Plain-text document sources:
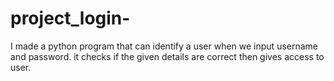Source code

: # project_login-
I made a python program that can identify a user when we input username and password. it checks if the given details are correct then gives  access to user.
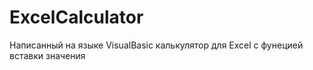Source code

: # ExcelCalculator
Написанный на языке VisualBasic калькулятор для Excel с фунецией вставки значения
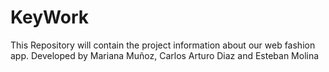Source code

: # KeyWork
This Repository will contain the project information about our web fashion app.
Developed by Mariana Muñoz, Carlos Arturo Diaz and Esteban Molina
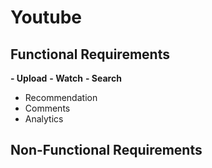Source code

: # Youtube

## Functional Requirements
**- Upload**
**- Watch**
**- Search**
- Recommendation
- Comments
- Analytics

## Non-Functional Requirements

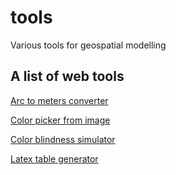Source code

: # tools
 Various tools for geospatial modelling

## A list of web tools

[Arc to meters converter](https://www.opendem.info/arc2meters.html)

[Color picker from image](https://imagecolorpicker.com/color-code)

[Color blindness simulator](https://colororacle.org/)

[Latex table generator](https://www.tablesgenerator.com/)
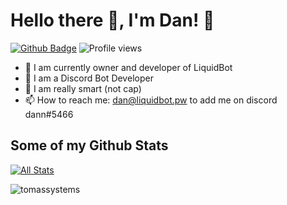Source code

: # Hello there 👋, I'm Dan! 🦦

[![Github Badge](https://img.shields.io/badge/-mainboiii-grey?style=flat&logo=github&logoColor=white&link=https://github.com/mainboiii/)](https://www.github.com/mainboiii/) ![Profile views](https://gpvc.arturio.dev/mainboiii)


- 🔭 I am currently owner and developer of LiquidBot
- 🌱 I am a Discord Bot Developer
- 👯 I am really smart (not cap)
- 📫 How to reach me: dan@liquidbot.pw to add me on discord dann#5466

## Some of my Github Stats
[![All Stats](https://github-readme-stats-axpwmfcg3.vercel.app/api?username=mainboiii&show_icons=true&include_all_commits=true&count_private=true&hide=contribs)](https://github.com/mainboiii/github-readme-stats)

<p><img align="center" src="https://github-readme-streak-stats.herokuapp.com/?user=tomassystems&" alt="tomassystems" /></p>
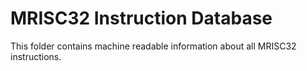 # MRISC32 Instruction Database

This folder contains machine readable information about all MRISC32 instructions.

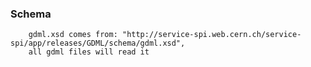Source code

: 
### Schema

        gdml.xsd comes from: "http://service-spi.web.cern.ch/service-spi/app/releases/GDML/schema/gdml.xsd",
        all gdml files will read it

**ASSIGNED TASK**
If a line in the records above includes the string "gdml", copy it.

**SOLUTION**
        gdml.xsd comes from: "http://service-spi.web.cern.ch/service-spi/app/releases/GDML/schema/gdml.xsd",
        all gdml files will read it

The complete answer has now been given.